---- Extracted material

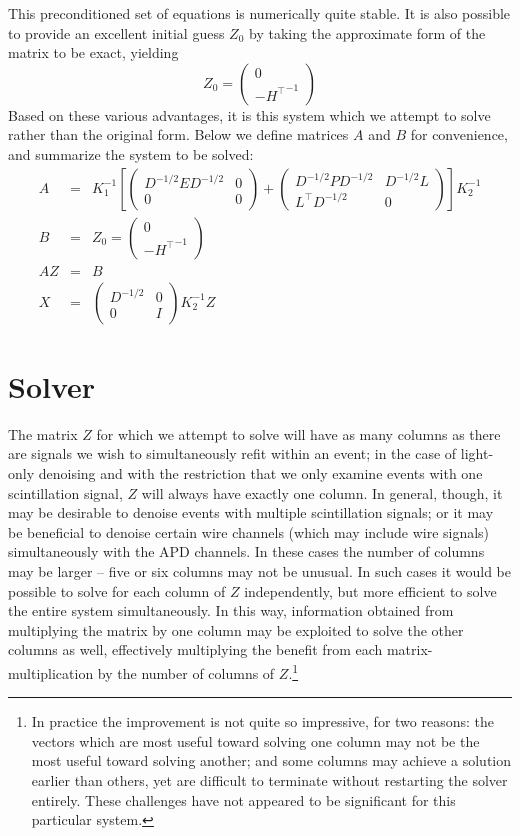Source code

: This preconditioned set of equations is numerically quite stable.  It is also possible to provide an excellent initial guess $Z_0$ by taking the approximate form of the matrix to be exact, yielding
\[
Z_0 = \begin{pmatrix}0\\-{H^\top}^{-1}\end{pmatrix}
\]
Based on these various advantages, it is this system which we attempt to solve rather than the original form.  Below we define matrices $A$ and $B$ for convenience, and summarize the system to be solved:
\[\begin{array}{rcl}
A &=& K_1^{-1} 
\left[
\begin{pmatrix}D^{-1/2}ED^{-1/2}&0\\0&0\end{pmatrix}
+
\begin{pmatrix}D^{-1/2}PD^{-1/2}&D^{-1/2}L\\L^\top D^{-1/2}&0\end{pmatrix}
\right]
K_2^{-1}\\
B &=& Z_0 = \begin{pmatrix}0\\-{H^\top}^{-1}\end{pmatrix}\\
AZ &=& B\\
X &=&  \begin{pmatrix}D^{-1/2}&0\\0&I\end{pmatrix}K_2^{-1}Z
\end{array}\]


\section{Solver}

The matrix $Z$ for which we attempt to solve will have as many columns as there are signals we wish to simultaneously refit within an event; in the case of light-only denoising and with the restriction that we only examine events with one scintillation signal, $Z$ will always have exactly one column.  In general, though, it may be desirable to denoise events with multiple scintillation signals; or it may be beneficial to denoise certain wire channels (which may include wire signals) simultaneously with the APD channels.  In these cases the number of columns may be larger -- five or six columns may not be unusual.  In such cases it would be possible to solve for each column of $Z$ independently, but more efficient to solve the entire system simultaneously.  In this way, information obtained from multiplying the matrix by one column may be exploited to solve the other columns as well, effectively multiplying the benefit from each matrix-multiplication by the number of columns of $Z$.\footnote{In practice the improvement is not quite so impressive, for two reasons: the vectors which are most useful toward solving one column may not be the most useful toward solving another; and some columns may achieve a solution earlier than others, yet are difficult to terminate without restarting the solver entirely.  These challenges have not appeared to be significant for this particular system.}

--------

Read through the listing and copy each line in which the word "begin" occurs.

Z_0 = \begin{pmatrix}0\\-{H^\top}^{-1}\end{pmatrix}
\[\begin{array}{rcl}
\begin{pmatrix}D^{-1/2}ED^{-1/2}&0\\0&0\end{pmatrix}
\begin{pmatrix}D^{-1/2}PD^{-1/2}&D^{-1/2}L\\L^\top D^{-1/2}&0\end{pmatrix}
B &=& Z_0 = \begin{pmatrix}0\\-{H^\top}^{-1}\end{pmatrix}\\
X &=&  \begin{pmatrix}D^{-1/2}&0\\0&I\end{pmatrix}K_2^{-1}Z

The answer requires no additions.